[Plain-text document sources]

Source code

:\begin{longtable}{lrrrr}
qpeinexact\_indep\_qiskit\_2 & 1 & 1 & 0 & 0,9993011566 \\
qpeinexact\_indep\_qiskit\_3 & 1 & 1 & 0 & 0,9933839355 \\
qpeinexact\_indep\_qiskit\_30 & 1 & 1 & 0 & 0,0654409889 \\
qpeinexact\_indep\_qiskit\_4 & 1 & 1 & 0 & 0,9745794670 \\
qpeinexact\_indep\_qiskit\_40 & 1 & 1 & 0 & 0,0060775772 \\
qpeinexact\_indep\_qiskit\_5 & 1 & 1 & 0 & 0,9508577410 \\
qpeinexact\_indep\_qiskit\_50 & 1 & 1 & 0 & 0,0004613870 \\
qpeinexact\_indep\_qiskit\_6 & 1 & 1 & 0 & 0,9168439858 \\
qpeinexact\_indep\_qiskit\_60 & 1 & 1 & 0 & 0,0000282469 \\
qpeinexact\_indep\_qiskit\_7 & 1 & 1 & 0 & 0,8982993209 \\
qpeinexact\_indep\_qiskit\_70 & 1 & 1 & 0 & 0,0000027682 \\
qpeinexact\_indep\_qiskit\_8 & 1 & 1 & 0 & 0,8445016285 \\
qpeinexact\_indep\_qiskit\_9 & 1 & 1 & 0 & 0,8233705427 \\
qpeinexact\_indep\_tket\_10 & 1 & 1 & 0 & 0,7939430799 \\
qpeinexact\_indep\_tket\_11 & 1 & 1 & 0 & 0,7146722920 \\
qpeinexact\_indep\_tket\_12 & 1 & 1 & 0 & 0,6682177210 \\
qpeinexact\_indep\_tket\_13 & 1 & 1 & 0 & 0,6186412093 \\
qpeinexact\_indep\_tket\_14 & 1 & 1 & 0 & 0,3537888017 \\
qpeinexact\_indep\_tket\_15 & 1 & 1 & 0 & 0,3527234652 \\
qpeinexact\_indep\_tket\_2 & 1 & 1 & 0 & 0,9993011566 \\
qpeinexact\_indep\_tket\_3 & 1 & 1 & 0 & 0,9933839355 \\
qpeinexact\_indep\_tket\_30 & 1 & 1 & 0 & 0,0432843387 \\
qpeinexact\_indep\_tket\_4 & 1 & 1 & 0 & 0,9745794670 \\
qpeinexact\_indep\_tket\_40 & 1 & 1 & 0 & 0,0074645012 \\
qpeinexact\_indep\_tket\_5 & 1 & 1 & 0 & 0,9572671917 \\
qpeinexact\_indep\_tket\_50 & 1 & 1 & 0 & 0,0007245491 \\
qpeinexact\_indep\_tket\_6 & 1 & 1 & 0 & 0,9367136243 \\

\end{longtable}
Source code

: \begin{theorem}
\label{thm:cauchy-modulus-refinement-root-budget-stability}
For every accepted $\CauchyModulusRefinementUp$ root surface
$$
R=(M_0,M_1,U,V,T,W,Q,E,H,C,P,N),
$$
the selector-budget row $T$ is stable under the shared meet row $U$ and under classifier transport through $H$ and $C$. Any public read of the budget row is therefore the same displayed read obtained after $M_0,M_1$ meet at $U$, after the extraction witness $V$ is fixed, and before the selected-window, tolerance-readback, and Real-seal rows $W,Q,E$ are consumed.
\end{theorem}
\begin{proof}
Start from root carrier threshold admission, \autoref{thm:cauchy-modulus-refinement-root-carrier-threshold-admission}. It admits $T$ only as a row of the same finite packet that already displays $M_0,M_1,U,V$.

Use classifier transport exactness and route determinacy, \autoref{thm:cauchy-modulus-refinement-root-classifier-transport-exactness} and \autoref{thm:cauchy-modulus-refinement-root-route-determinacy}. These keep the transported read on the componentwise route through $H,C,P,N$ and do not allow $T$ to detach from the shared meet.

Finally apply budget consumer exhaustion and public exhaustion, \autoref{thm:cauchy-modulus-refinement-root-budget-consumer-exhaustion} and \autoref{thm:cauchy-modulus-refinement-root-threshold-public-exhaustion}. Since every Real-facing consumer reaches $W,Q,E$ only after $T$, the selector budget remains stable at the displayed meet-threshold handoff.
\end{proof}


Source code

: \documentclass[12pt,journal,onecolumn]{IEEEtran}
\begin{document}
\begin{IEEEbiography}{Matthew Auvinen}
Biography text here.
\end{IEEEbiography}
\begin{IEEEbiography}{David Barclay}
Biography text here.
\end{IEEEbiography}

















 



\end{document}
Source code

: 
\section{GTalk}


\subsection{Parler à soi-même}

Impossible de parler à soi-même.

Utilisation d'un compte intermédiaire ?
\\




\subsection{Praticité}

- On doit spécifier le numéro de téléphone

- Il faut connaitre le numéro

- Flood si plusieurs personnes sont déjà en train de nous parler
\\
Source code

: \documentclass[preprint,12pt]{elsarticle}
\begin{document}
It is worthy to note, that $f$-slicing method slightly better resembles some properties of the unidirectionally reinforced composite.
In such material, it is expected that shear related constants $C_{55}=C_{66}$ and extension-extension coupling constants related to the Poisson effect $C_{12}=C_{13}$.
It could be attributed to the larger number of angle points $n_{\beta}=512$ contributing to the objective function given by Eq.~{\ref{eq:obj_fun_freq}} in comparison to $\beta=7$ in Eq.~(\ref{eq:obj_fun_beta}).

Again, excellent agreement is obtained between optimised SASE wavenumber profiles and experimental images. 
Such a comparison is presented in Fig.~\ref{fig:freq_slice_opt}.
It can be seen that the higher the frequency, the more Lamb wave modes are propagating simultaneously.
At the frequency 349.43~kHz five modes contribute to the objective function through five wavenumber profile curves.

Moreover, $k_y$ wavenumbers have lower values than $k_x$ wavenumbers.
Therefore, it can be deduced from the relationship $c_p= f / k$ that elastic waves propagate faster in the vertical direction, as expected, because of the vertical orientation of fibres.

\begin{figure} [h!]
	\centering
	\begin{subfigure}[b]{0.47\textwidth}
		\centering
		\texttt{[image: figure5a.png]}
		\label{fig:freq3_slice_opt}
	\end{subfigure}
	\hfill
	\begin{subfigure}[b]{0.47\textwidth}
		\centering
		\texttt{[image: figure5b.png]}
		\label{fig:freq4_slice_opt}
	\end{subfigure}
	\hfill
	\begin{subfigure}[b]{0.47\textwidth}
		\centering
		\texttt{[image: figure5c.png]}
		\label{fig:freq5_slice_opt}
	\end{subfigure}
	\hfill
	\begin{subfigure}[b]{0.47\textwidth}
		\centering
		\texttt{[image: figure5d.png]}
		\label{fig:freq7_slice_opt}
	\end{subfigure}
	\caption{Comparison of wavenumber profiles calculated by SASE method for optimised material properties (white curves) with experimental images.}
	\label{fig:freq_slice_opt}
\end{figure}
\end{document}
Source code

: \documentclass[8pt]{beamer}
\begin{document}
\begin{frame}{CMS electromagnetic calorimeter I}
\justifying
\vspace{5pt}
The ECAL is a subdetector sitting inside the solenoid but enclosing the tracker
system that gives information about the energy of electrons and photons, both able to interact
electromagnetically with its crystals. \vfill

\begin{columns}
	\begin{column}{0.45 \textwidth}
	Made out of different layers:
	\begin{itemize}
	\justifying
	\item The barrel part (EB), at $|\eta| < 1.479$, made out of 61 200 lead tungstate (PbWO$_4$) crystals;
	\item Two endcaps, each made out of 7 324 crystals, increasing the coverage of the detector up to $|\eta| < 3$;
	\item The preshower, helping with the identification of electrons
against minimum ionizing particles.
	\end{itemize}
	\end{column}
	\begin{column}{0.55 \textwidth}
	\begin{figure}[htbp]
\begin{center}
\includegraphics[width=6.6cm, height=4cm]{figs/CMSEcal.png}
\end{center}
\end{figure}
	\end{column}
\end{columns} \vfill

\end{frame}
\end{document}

(What to work on) Set every record down again, exactly as given.

(Solution to the problem)
Source code

:\begin{longtable}{lrrrr}
qpeinexact\_indep\_qiskit\_2 & 1 & 1 & 0 & 0,9993011566 \\
qpeinexact\_indep\_qiskit\_3 & 1 & 1 & 0 & 0,9933839355 \\
qpeinexact\_indep\_qiskit\_30 & 1 & 1 & 0 & 0,0654409889 \\
qpeinexact\_indep\_qiskit\_4 & 1 & 1 & 0 & 0,9745794670 \\
qpeinexact\_indep\_qiskit\_40 & 1 & 1 & 0 & 0,0060775772 \\
qpeinexact\_indep\_qiskit\_5 & 1 & 1 & 0 & 0,9508577410 \\
qpeinexact\_indep\_qiskit\_50 & 1 & 1 & 0 & 0,0004613870 \\
qpeinexact\_indep\_qiskit\_6 & 1 & 1 & 0 & 0,9168439858 \\
qpeinexact\_indep\_qiskit\_60 & 1 & 1 & 0 & 0,0000282469 \\
qpeinexact\_indep\_qiskit\_7 & 1 & 1 & 0 & 0,8982993209 \\
qpeinexact\_indep\_qiskit\_70 & 1 & 1 & 0 & 0,0000027682 \\
qpeinexact\_indep\_qiskit\_8 & 1 & 1 & 0 & 0,8445016285 \\
qpeinexact\_indep\_qiskit\_9 & 1 & 1 & 0 & 0,8233705427 \\
qpeinexact\_indep\_tket\_10 & 1 & 1 & 0 & 0,7939430799 \\
qpeinexact\_indep\_tket\_11 & 1 & 1 & 0 & 0,7146722920 \\
qpeinexact\_indep\_tket\_12 & 1 & 1 & 0 & 0,6682177210 \\
qpeinexact\_indep\_tket\_13 & 1 & 1 & 0 & 0,6186412093 \\
qpeinexact\_indep\_tket\_14 & 1 & 1 & 0 & 0,3537888017 \\
qpeinexact\_indep\_tket\_15 & 1 & 1 & 0 & 0,3527234652 \\
qpeinexact\_indep\_tket\_2 & 1 & 1 & 0 & 0,9993011566 \\
qpeinexact\_indep\_tket\_3 & 1 & 1 & 0 & 0,9933839355 \\
qpeinexact\_indep\_tket\_30 & 1 & 1 & 0 & 0,0432843387 \\
qpeinexact\_indep\_tket\_4 & 1 & 1 & 0 & 0,9745794670 \\
qpeinexact\_indep\_tket\_40 & 1 & 1 & 0 & 0,0074645012 \\
qpeinexact\_indep\_tket\_5 & 1 & 1 & 0 & 0,9572671917 \\
qpeinexact\_indep\_tket\_50 & 1 & 1 & 0 & 0,0007245491 \\
qpeinexact\_indep\_tket\_6 & 1 & 1 & 0 & 0,9367136243 \\

\end{longtable}
Source code

: \begin{theorem}
\label{thm:cauchy-modulus-refinement-root-budget-stability}
For every accepted $\CauchyModulusRefinementUp$ root surface
$$
R=(M_0,M_1,U,V,T,W,Q,E,H,C,P,N),
$$
the selector-budget row $T$ is stable under the shared meet row $U$ and under classifier transport through $H$ and $C$. Any public read of the budget row is therefore the same displayed read obtained after $M_0,M_1$ meet at $U$, after the extraction witness $V$ is fixed, and before the selected-window, tolerance-readback, and Real-seal rows $W,Q,E$ are consumed.
\end{theorem}
\begin{proof}
Start from root carrier threshold admission, \autoref{thm:cauchy-modulus-refinement-root-carrier-threshold-admission}. It admits $T$ only as a row of the same finite packet that already displays $M_0,M_1,U,V$.

Use classifier transport exactness and route determinacy, \autoref{thm:cauchy-modulus-refinement-root-classifier-transport-exactness} and \autoref{thm:cauchy-modulus-refinement-root-route-determinacy}. These keep the transported read on the componentwise route through $H,C,P,N$ and do not allow $T$ to detach from the shared meet.

Finally apply budget consumer exhaustion and public exhaustion, \autoref{thm:cauchy-modulus-refinement-root-budget-consumer-exhaustion} and \autoref{thm:cauchy-modulus-refinement-root-threshold-public-exhaustion}. Since every Real-facing consumer reaches $W,Q,E$ only after $T$, the selector budget remains stable at the displayed meet-threshold handoff.
\end{proof}


Source code

: \documentclass[12pt,journal,onecolumn]{IEEEtran}
\begin{document}
\begin{IEEEbiography}{Matthew Auvinen}
Biography text here.
\end{IEEEbiography}
\begin{IEEEbiography}{David Barclay}
Biography text here.
\end{IEEEbiography}

















 



\end{document}
Source code

: 
\section{GTalk}


\subsection{Parler à soi-même}

Impossible de parler à soi-même.

Utilisation d'un compte intermédiaire ?
\\




\subsection{Praticité}

- On doit spécifier le numéro de téléphone

- Il faut connaitre le numéro

- Flood si plusieurs personnes sont déjà en train de nous parler
\\
Source code

: \documentclass[preprint,12pt]{elsarticle}
\begin{document}
It is worthy to note, that $f$-slicing method slightly better resembles some properties of the unidirectionally reinforced composite.
In such material, it is expected that shear related constants $C_{55}=C_{66}$ and extension-extension coupling constants related to the Poisson effect $C_{12}=C_{13}$.
It could be attributed to the larger number of angle points $n_{\beta}=512$ contributing to the objective function given by Eq.~{\ref{eq:obj_fun_freq}} in comparison to $\beta=7$ in Eq.~(\ref{eq:obj_fun_beta}).

Again, excellent agreement is obtained between optimised SASE wavenumber profiles and experimental images. 
Such a comparison is presented in Fig.~\ref{fig:freq_slice_opt}.
It can be seen that the higher the frequency, the more Lamb wave modes are propagating simultaneously.
At the frequency 349.43~kHz five modes contribute to the objective function through five wavenumber profile curves.

Moreover, $k_y$ wavenumbers have lower values than $k_x$ wavenumbers.
Therefore, it can be deduced from the relationship $c_p= f / k$ that elastic waves propagate faster in the vertical direction, as expected, because of the vertical orientation of fibres.

\begin{figure} [h!]
	\centering
	\begin{subfigure}[b]{0.47\textwidth}
		\centering
		\texttt{[image: figure5a.png]}
		\label{fig:freq3_slice_opt}
	\end{subfigure}
	\hfill
	\begin{subfigure}[b]{0.47\textwidth}
		\centering
		\texttt{[image: figure5b.png]}
		\label{fig:freq4_slice_opt}
	\end{subfigure}
	\hfill
	\begin{subfigure}[b]{0.47\textwidth}
		\centering
		\texttt{[image: figure5c.png]}
		\label{fig:freq5_slice_opt}
	\end{subfigure}
	\hfill
	\begin{subfigure}[b]{0.47\textwidth}
		\centering
		\texttt{[image: figure5d.png]}
		\label{fig:freq7_slice_opt}
	\end{subfigure}
	\caption{Comparison of wavenumber profiles calculated by SASE method for optimised material properties (white curves) with experimental images.}
	\label{fig:freq_slice_opt}
\end{figure}
\end{document}
Source code

: \documentclass[8pt]{beamer}
\begin{document}
\begin{frame}{CMS electromagnetic calorimeter I}
\justifying
\vspace{5pt}
The ECAL is a subdetector sitting inside the solenoid but enclosing the tracker
system that gives information about the energy of electrons and photons, both able to interact
electromagnetically with its crystals. \vfill

\begin{columns}
	\begin{column}{0.45 \textwidth}
	Made out of different layers:
	\begin{itemize}
	\justifying
	\item The barrel part (EB), at $|\eta| < 1.479$, made out of 61 200 lead tungstate (PbWO$_4$) crystals;
	\item Two endcaps, each made out of 7 324 crystals, increasing the coverage of the detector up to $|\eta| < 3$;
	\item The preshower, helping with the identification of electrons
against minimum ionizing particles.
	\end{itemize}
	\end{column}
	\begin{column}{0.55 \textwidth}
	\begin{figure}[htbp]
\begin{center}
\includegraphics[width=6.6cm, height=4cm]{figs/CMSEcal.png}
\end{center}
\end{figure}
	\end{column}
\end{columns} \vfill

\end{frame}
\end{document}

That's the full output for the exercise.